- WORK REQUEST -
Look through the data and write out every line with the word "methodology" in it.

● ● ● ●

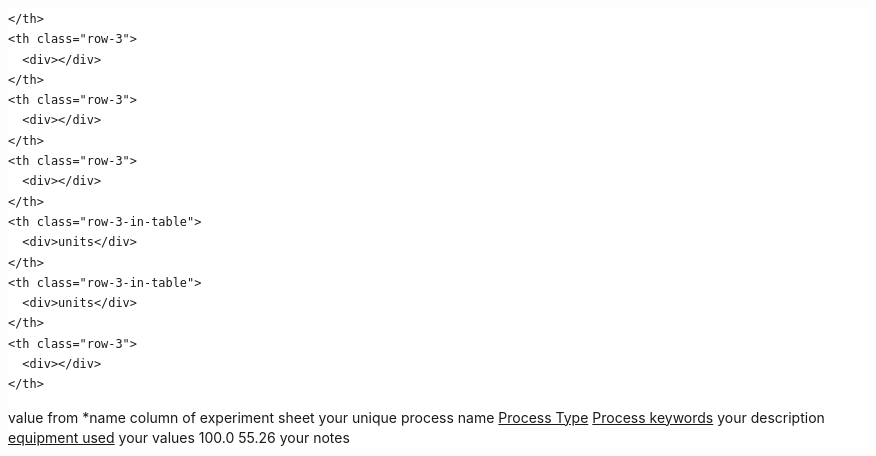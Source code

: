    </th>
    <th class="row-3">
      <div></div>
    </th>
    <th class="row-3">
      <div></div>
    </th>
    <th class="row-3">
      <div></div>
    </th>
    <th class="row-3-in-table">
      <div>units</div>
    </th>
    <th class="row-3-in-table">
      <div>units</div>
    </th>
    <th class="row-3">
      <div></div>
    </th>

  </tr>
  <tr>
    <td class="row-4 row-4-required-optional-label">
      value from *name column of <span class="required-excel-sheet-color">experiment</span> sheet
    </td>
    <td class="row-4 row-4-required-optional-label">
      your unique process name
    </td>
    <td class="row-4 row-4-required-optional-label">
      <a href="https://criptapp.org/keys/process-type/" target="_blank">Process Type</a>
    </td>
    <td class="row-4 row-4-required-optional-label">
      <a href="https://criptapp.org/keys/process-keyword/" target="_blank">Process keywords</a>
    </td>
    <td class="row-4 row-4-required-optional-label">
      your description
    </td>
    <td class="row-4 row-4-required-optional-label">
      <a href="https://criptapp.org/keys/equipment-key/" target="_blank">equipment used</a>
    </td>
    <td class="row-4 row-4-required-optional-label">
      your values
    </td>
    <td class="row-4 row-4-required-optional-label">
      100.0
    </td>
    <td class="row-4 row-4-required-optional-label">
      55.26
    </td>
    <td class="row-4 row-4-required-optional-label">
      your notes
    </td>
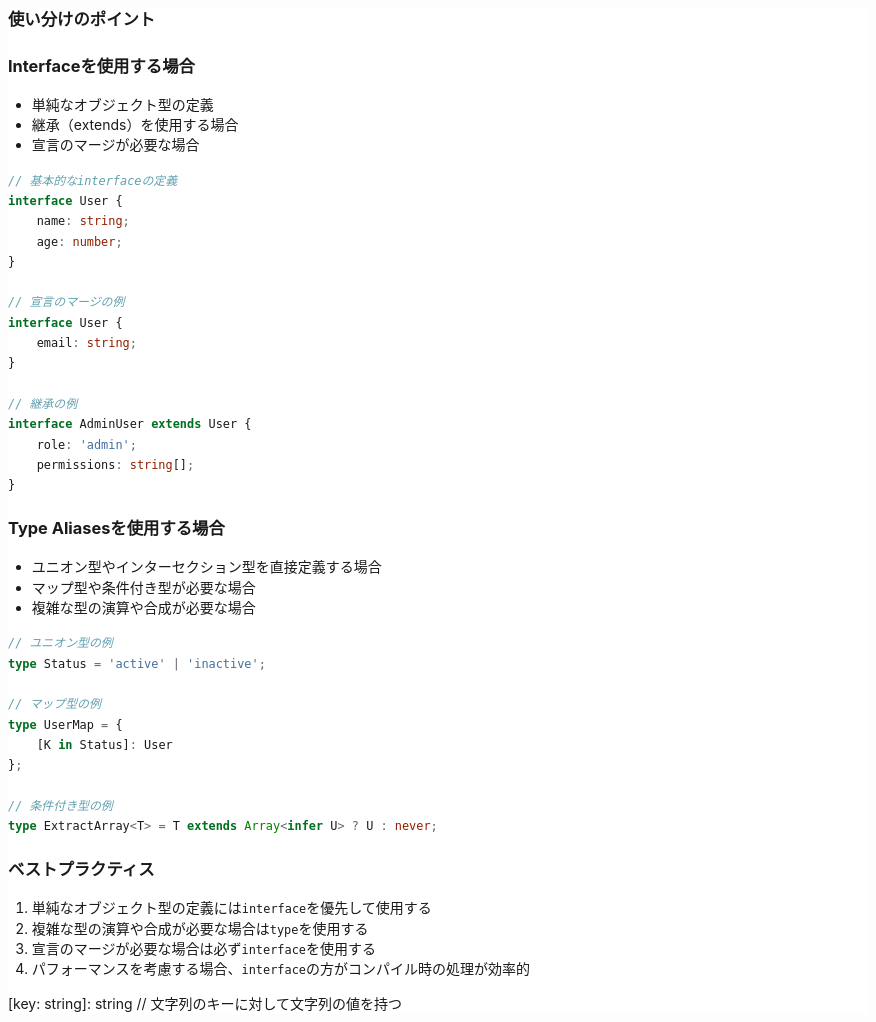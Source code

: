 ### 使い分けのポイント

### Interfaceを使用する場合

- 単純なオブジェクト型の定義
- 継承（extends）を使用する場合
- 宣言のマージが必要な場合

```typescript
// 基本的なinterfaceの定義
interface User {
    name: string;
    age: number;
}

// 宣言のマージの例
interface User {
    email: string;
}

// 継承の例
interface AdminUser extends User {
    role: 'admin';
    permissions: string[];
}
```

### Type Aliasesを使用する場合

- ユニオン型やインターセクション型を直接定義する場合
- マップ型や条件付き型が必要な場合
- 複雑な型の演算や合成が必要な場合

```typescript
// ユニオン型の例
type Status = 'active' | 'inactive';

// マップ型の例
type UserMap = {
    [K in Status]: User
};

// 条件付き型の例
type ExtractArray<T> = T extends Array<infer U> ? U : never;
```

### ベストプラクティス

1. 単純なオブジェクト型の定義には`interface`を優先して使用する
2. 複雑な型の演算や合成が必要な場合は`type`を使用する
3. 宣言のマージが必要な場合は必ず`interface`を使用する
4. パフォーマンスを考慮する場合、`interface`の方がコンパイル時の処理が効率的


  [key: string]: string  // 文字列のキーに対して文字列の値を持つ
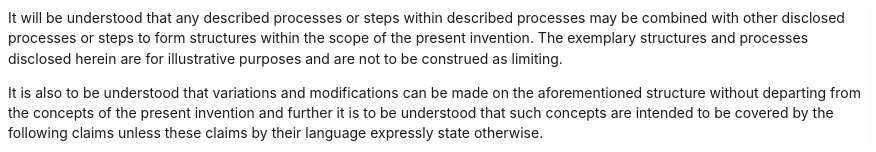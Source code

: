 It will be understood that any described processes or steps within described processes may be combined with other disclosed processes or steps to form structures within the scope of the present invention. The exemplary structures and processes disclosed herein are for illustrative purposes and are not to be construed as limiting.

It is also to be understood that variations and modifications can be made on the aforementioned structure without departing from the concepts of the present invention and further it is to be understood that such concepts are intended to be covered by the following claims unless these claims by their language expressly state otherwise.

● ● ● ●

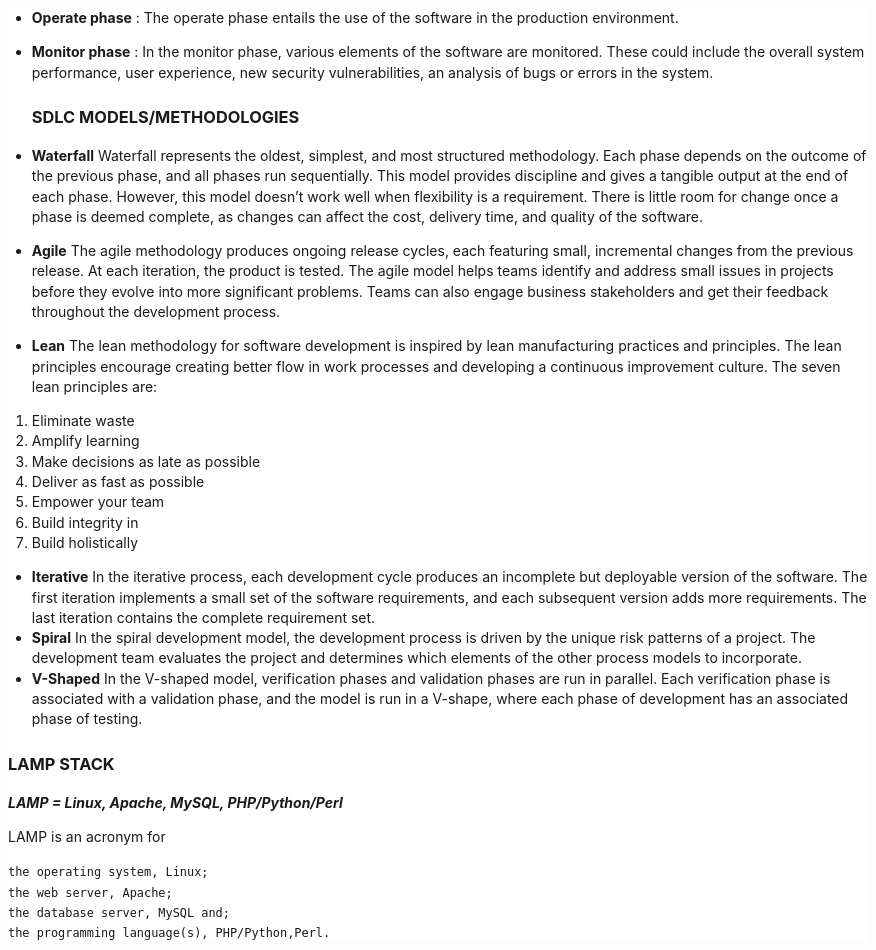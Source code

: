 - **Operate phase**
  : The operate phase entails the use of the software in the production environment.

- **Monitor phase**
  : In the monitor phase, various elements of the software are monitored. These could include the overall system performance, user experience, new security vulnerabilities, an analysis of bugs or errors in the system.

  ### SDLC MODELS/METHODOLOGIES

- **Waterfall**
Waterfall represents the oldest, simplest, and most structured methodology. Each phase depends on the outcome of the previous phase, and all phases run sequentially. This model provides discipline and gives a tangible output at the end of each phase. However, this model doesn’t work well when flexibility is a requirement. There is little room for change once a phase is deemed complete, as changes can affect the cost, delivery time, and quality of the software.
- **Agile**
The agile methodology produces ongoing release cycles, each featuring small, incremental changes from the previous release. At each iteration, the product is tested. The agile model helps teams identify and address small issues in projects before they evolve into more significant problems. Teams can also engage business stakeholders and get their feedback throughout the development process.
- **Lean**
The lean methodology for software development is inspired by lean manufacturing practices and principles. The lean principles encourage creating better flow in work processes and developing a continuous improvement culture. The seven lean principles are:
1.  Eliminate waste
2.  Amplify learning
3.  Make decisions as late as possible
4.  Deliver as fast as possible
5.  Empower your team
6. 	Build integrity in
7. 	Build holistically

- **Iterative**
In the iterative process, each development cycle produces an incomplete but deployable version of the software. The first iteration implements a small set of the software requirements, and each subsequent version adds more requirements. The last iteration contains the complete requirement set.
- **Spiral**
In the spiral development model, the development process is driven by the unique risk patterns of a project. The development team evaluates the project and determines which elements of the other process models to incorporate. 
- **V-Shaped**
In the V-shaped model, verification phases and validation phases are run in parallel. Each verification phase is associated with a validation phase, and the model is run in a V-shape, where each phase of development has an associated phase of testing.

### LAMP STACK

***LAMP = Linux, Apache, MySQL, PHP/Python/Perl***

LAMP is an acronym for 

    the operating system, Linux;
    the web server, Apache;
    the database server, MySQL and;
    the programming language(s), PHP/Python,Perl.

● ● ● ●

- WRITTEN RESPONSE -
Waterfall represents the oldest, simplest, and most structured methodology. Each phase depends on the outcome of the previous phase, and all phases run sequentially. This model provides discipline and gives a tangible output at the end of each phase. However, this model doesn’t work well when flexibility is a requirement. There is little room for change once a phase is deemed complete, as changes can affect the cost, delivery time, and quality of the software.
The agile methodology produces ongoing release cycles, each featuring small, incremental changes from the previous release. At each iteration, the product is tested. The agile model helps teams identify and address small issues in projects before they evolve into more significant problems. Teams can also engage business stakeholders and get their feedback throughout the development process.
The lean methodology for software development is inspired by lean manufacturing practices and principles. The lean principles encourage creating better flow in work processes and developing a continuous improvement culture. The seven lean principles are:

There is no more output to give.